## HOW TO COMPLETE THIS TASK
Would you copy each line of the records that includes the word "developed"?

START DATA SECTION

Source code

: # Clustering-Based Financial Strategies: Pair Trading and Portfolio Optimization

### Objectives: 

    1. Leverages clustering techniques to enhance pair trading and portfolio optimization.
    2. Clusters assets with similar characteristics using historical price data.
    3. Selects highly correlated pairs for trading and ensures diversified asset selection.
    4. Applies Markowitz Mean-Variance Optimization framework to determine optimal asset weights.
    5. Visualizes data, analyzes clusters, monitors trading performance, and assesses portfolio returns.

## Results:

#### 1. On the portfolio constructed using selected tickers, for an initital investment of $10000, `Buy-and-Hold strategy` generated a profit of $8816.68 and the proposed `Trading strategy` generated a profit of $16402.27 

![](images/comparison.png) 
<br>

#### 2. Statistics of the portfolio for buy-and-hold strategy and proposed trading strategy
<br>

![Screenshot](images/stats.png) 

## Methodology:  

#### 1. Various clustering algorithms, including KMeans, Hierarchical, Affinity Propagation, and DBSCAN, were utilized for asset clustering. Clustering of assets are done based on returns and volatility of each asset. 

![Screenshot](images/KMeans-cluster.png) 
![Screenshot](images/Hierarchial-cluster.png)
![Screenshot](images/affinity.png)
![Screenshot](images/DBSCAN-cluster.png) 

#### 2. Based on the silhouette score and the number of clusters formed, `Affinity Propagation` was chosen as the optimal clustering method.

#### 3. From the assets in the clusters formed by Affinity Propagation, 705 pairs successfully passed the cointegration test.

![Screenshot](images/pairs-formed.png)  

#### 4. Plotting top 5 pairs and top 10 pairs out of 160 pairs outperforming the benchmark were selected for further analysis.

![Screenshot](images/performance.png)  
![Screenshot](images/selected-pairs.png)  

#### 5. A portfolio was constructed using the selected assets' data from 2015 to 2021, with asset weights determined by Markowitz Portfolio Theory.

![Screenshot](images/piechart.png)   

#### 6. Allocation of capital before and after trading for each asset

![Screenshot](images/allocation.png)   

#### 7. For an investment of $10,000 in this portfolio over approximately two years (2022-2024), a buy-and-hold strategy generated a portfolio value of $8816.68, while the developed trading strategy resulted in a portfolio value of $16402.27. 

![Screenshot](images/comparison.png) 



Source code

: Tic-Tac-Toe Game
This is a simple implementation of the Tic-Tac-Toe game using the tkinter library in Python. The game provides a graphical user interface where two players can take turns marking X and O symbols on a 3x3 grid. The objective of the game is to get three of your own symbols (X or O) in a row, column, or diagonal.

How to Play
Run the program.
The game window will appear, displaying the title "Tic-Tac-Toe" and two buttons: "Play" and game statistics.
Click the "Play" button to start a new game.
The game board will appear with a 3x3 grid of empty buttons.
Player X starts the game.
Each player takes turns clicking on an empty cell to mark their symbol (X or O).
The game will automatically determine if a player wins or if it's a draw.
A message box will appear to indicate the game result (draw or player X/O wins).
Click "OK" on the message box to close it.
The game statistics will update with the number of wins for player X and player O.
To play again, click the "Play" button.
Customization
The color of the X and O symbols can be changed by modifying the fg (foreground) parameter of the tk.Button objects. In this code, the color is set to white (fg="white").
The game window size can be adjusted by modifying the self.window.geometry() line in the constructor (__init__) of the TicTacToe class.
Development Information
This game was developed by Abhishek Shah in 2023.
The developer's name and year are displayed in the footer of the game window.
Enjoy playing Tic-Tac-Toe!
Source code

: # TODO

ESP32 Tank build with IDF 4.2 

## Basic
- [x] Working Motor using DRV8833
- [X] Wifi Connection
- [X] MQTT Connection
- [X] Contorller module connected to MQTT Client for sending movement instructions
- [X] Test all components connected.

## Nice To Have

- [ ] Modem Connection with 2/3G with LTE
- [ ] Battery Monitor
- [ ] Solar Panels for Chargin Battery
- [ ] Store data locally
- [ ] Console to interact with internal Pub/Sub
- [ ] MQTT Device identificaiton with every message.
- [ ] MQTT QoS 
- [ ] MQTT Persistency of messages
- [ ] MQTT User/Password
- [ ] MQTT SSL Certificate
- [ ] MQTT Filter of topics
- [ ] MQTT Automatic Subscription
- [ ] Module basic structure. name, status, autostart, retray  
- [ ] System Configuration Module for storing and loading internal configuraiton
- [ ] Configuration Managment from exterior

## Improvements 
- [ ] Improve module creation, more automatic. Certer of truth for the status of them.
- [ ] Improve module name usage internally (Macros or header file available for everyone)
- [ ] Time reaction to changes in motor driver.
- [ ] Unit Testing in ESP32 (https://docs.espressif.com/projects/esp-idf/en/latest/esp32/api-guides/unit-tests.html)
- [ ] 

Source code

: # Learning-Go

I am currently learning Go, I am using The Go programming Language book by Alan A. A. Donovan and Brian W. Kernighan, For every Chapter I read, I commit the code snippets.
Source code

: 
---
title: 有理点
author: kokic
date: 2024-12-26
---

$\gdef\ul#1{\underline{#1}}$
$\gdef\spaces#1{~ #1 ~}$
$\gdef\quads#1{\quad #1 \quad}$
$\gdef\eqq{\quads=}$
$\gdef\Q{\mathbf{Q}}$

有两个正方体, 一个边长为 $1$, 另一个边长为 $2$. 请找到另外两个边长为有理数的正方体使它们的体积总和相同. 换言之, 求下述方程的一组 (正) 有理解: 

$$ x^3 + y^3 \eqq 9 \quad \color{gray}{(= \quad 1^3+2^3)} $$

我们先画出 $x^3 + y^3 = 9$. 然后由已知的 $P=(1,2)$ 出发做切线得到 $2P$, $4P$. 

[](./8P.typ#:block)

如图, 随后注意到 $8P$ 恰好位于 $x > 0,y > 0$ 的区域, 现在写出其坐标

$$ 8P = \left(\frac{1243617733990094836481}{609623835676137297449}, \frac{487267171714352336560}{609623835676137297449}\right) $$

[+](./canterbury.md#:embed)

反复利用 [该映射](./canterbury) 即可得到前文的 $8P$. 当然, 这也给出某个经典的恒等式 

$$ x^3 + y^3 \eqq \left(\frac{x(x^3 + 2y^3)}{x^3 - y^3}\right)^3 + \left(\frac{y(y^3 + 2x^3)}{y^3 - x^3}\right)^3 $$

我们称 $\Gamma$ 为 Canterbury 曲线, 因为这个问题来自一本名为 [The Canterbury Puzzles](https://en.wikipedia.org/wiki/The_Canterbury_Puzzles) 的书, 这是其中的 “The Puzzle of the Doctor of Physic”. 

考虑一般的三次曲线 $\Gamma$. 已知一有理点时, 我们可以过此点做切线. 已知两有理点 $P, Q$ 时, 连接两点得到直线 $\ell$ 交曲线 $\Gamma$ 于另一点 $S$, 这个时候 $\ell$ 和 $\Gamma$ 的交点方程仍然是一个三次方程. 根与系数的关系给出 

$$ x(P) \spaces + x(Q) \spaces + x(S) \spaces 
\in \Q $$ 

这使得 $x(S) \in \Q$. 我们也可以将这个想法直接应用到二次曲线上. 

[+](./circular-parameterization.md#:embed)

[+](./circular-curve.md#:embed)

END DATA SECTION

## FINISHED EXERCISE
#### 7. For an investment of $10,000 in this portfolio over approximately two years (2022-2024), a buy-and-hold strategy generated a portfolio value of $8816.68, while the developed trading strategy resulted in a portfolio value of $16402.27. 
This game was developed by Abhishek Shah in 2023.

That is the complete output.